Adventurously witty comedies by local playwrights are uncommon in Newcastle.
If there is a certain bravery required in attempting to stage one then Jack Madden and Talahiva Crofts certainly have it. But Madden would probably be the last to admit that.
Like his newish play, Friday the 14th, written several years ago but only premiering in Newcastle at Brunker Community Theatre a week ago, his talent has arrived as a delight and a surprise.
And I say surprise simply because Madden delivers, in both his authorship and his direction, an unapologetically twisted piece of comedy.
And I say incongruous because this is undoubtedly a clever play that at the same time tries its best to deny it.

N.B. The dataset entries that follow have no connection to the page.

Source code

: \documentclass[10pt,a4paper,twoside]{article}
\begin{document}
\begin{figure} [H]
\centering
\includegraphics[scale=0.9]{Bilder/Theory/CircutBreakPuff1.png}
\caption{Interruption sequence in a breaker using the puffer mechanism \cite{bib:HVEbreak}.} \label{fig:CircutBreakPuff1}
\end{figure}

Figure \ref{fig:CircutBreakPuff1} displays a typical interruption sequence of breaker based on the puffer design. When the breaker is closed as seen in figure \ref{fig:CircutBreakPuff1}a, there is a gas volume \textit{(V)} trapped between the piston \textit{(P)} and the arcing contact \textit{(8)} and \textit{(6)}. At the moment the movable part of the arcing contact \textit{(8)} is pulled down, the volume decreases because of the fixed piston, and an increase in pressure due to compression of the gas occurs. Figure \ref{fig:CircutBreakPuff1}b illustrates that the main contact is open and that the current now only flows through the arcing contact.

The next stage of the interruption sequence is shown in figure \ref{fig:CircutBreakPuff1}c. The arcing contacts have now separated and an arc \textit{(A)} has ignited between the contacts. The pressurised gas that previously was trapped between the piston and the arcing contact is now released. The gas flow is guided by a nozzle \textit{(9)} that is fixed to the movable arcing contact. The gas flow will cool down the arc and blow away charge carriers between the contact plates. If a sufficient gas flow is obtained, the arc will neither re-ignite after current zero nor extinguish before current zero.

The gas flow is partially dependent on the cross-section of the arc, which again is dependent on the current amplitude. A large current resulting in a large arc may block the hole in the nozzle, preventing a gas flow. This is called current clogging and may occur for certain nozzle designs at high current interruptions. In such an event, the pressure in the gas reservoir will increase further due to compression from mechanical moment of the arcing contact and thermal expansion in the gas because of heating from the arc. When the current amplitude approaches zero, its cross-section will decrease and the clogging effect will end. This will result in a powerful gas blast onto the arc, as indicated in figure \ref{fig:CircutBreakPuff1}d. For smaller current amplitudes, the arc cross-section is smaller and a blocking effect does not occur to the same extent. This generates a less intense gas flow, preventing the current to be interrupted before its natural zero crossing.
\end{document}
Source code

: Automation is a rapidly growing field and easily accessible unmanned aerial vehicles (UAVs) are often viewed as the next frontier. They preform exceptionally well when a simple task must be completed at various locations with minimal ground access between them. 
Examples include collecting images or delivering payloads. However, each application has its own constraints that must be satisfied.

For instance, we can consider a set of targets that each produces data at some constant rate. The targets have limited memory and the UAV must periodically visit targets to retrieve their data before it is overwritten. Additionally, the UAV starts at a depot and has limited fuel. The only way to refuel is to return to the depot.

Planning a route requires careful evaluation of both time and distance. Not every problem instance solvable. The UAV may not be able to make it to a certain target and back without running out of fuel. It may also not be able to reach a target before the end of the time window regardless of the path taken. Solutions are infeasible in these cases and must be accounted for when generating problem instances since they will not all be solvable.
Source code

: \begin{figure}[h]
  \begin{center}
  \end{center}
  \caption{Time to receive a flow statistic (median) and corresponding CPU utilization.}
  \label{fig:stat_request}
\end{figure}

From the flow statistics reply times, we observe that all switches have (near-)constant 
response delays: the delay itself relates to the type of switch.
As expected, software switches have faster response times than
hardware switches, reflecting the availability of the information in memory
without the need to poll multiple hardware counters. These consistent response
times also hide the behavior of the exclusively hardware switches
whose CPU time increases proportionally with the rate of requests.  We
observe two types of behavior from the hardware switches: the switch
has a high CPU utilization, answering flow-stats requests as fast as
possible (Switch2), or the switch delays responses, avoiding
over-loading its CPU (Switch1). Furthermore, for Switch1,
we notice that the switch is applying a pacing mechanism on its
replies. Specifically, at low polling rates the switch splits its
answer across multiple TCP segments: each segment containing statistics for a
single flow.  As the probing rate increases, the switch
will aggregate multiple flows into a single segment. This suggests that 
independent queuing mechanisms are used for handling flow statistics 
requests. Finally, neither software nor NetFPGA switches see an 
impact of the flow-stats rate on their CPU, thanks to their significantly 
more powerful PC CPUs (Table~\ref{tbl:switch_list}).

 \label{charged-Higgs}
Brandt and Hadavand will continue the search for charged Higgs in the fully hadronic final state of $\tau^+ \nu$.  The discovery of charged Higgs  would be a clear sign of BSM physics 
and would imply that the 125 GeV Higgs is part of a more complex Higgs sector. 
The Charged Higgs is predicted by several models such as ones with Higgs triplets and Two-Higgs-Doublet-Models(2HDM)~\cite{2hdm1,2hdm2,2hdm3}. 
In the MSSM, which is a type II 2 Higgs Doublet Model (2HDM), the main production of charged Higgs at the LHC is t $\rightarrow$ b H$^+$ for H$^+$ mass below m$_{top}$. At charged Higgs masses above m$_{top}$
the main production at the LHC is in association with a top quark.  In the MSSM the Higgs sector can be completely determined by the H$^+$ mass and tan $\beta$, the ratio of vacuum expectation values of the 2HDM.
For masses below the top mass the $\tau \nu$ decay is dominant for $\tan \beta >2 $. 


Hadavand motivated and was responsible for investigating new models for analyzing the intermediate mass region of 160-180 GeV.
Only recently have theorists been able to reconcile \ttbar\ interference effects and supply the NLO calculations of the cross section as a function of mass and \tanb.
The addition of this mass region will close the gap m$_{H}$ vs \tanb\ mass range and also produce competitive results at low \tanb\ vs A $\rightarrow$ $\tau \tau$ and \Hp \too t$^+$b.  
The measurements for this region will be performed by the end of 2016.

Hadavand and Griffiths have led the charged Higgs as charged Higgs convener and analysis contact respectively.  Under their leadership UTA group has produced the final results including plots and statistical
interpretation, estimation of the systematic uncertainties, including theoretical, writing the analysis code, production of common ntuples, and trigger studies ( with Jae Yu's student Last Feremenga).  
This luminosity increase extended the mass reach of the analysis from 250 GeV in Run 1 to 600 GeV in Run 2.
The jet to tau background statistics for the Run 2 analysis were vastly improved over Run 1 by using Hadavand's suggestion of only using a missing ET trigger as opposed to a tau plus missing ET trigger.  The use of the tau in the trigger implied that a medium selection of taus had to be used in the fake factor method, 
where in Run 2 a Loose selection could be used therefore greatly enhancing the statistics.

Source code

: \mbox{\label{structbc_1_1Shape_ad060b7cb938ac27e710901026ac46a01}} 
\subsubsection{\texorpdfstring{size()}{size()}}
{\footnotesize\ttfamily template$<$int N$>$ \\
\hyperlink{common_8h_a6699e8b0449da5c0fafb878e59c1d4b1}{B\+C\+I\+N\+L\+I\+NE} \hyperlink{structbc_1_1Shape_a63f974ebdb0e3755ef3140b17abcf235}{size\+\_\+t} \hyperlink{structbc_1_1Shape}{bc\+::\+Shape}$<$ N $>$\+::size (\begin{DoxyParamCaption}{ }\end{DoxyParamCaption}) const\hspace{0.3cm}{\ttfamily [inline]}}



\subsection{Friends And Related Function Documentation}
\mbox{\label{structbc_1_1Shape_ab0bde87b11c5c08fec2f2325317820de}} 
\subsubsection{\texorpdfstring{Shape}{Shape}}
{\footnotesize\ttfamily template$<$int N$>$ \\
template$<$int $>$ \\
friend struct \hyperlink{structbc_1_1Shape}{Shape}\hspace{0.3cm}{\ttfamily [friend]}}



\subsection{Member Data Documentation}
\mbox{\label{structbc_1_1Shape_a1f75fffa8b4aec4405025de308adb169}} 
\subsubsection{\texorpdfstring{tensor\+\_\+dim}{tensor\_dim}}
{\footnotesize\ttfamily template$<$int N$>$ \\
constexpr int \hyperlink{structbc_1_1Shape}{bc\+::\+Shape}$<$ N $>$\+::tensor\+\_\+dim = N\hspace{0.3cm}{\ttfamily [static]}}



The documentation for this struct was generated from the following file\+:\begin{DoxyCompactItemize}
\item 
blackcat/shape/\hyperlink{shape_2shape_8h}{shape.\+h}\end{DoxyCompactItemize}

Cloaked in a campy, teeny and inevitably blood-soaked disguise, it pokes itself in the ribs before suddenly driving a blade through the young flesh between them. It doesn't just rip into the schlock horror genre. It also has a go at those that have come to satirise it. It's a send-up of a send-up. Bristling with cruel intentions and a skincare obsession.
Perhaps it's easier to start at the end of the play. You know there is an alchemy at the fore when the cast are shamelessly laughing at the silliness of their own stuff-ups. When a lady cop in aviators bursts into view, looking as though the Terminator just swallowed Nicky Minaj, and then confesses that she arrived onto the stage too early, the woman across from me almost choked on her Jatz and cheese.
It is a nothing mistake, disguised by a kind of sassy, kiss-hello-bravado. But at the same time it's an everything moment. Now even the actors are taking it out of themselves. It's riotous.
It isn't nearly enough that Madden keeps jabbing away at every vacuous horror trope that still exists, he's managed to drag his performers along for the ride as well.
Not every joke hits the circle. How could it? In this sort of try-anything comedic experiment it's not the accuracy that matters. It's funnier to miss the mark, stare down the audience and poke fun at the obsolescence of their expectations.
This is not to say that the performances were in any way wayward. Far from it.
Katie Matthews as Hannah was a definite stand-out. Hannah Richens as Jamie-Lee (and others) was also excellent.
Jay Wood pulls off a bitchy Jesus Christ and a prying, psychopathic Birdface. I'm not even kidding. Prying.
Thomas Henry as Liam was hilarious, seemingly adrift in the pointlessness of all the commotion before repeatedly spilling the best lines at everyone else's worst moments.
Even without the Jesus and Mary pep talk, the ouija board summoning of an Energy Australia call centre, a rotary phone meltdown and a karaoke Christian devotional there would still be bewildered giggles all through this show.
I'm still laughing just thinking about it. By resisting the universal urge to take itself too seriously, or to somehow strive to avoid its worst, this play ripens into a homegrown dose of irreverence at its best.
Friday the 14th, by Jack Madden and Talahiva Crofts, 8pm on Friday, October 14, and 8pm on Saturday, October 15, at Brunker Community Theatre, Adamstown.